Beyond the Glitz and Glamor Lies Artisanal Mining

May 21, 2021

Beyond the Glitz and Glamor Lies Artisanal Mining

A water spigot in the middle of the image in a darker blue green color against a background of light blue and darker blue striped diagonal lines right to left

 MICHELLE BRKLJACIC

Artisanal mining of resources such as gold and diamonds has historically attracted the world’s poorest populations, trapping them in a cycle of poverty. In addition, it has also had adverse effects on water and environmental quality.

In an attempt to reduce artisanal mining’s negative impact on the environment and water quality, the Global Water Institute (GWI) at Ohio State began the Artisanal Mining Initiative in 2020. Recently, findings from this initiative have been published as a two-part series in GeoHealth (Schwartz et al., 2021a, b).

Thomas Darrah, executive director of the Global Water Institute, said that the Artisanal Mining Initiative compliments GWI’s ongoing water and health initiatives focused on serving populations of the Global South.

Blue outline of the seven continents
REGIONS OF THE WORLD CONSIDERED THE GLOBAL SOUTH

“You quickly get over the glitz and glamor of the gold and precious stones, and the world’s obvious need for strategic materials for renewable energy storage,” Darrah said. “Painfully obvious is the grinding poverty, which commonly attracts people to this work and traps them there, and leads to severe health impacts for miners and major issues for water and environmental quality.”

Men, women, and children all work as miners, using tools such as picks, shovels, buckets, and pans. Examples of these valuable resources include gold and diamonds along rivers and cobalt found in the Democratic Republic of Congo. Much of the production of these sought-after resources comes from artisanal and small-scale mining.

 

Miners work deep in a pit in Africa. The soil is light colored and there are a few green plants
ARTISANAL MINERS HARD AT WORK IN A PIT IN COTE D’IVOIRE IN AFRICA LOOKING FOR DIAMONDS (SOURCE: U.S. GEOLOGICAL SURVEY, FLORENCE BASCOM GEOSCIENCE CENTER, PETER CHIRICO, 2013

Because artisanal mining often occurs in rural, impoverished communities with small mines, there are significant health risks involved. Miners face risks such as accidents, chemical exposures, dust inhalation, and strenuous work. 

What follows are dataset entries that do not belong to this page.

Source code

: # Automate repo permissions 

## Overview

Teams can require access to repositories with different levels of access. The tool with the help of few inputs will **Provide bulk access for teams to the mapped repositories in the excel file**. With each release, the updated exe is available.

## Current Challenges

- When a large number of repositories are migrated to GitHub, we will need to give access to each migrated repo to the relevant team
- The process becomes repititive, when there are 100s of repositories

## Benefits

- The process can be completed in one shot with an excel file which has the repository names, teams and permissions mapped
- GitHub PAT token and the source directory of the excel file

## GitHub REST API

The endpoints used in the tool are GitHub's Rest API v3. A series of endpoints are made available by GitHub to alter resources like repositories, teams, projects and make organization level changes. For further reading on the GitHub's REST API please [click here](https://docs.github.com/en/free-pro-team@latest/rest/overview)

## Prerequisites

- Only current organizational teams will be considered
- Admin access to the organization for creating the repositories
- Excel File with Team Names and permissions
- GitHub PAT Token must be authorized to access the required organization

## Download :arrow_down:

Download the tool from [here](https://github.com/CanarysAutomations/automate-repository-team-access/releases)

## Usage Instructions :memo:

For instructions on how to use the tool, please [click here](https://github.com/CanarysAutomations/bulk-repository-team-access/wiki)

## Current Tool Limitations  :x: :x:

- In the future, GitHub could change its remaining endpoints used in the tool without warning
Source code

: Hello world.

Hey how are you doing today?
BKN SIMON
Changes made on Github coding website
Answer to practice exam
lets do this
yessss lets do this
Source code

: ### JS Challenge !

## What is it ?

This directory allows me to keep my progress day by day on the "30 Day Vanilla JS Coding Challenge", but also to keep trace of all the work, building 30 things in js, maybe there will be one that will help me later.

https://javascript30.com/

Poverty magnifies health risks in these areas because of treatment costs and an absence of medical facilities in rural settings.

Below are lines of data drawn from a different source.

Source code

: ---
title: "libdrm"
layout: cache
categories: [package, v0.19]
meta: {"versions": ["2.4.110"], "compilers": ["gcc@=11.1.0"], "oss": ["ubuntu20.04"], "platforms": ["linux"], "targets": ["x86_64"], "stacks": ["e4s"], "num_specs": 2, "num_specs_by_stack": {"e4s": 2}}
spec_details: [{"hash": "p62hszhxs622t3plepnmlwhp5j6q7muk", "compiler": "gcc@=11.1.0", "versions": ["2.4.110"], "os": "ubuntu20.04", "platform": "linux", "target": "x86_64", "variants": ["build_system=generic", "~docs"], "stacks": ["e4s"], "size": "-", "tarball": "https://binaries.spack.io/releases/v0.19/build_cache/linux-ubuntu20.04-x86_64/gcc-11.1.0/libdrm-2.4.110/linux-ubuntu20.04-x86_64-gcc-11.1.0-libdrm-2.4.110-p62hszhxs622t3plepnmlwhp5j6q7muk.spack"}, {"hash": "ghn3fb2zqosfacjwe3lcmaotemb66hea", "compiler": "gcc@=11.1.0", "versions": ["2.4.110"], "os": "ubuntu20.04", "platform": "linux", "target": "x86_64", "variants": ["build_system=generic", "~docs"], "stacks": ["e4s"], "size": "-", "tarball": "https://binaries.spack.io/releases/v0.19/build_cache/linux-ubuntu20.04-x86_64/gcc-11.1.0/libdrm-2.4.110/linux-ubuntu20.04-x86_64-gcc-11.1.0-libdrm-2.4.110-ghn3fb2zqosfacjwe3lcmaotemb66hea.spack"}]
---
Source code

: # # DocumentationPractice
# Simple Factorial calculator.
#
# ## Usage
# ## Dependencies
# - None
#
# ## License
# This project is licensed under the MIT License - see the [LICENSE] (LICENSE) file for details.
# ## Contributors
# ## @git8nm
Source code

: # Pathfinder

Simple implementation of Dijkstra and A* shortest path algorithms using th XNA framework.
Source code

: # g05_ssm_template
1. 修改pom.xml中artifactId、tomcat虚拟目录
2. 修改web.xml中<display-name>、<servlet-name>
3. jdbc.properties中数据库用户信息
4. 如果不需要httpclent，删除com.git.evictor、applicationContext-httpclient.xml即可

New technologies, such as machine learning and artificial intelligence, provide a more detailed picture of health and environmental conditions.

“Violence, criminality, and the immense wealth at stake for a few actors provide little incentive to make robust information available to study the health and environmental effects of artisanal mining available,” Frank Schwartz, earth sciences professor, said. “Progress requires that we jump the innovation curve.”

These innovations are already being implemented for the monitoring of hazards, land use/land cover and climate change impacts. Fully convolutional neural networks allow the automatic tracking of surface features, such as mining impacts, from high-resolution satellite imagery. The Byrd Polar and Climate Research Center at Ohio State is currently using these methods.

Ian Howat, Director of Byrd Polar and Climate Research Center, said “Frequent-refresh, high-resolution commercial imagery gives you the near real-time ‘eye in the sky’ for collecting vast amounts of imagery at regional scales that can be used to investigate various earth processes and anthropogenic activities.”

Complimentary machine learning and sensing-based work is underway through ongoing collaborations between the Byrd Polar and Climate Research Center and Global Water Institute at The Ohio State University as part of their newly formed MoU with the Global Environmental Measurement and Monitoring (GEMM) Initiative.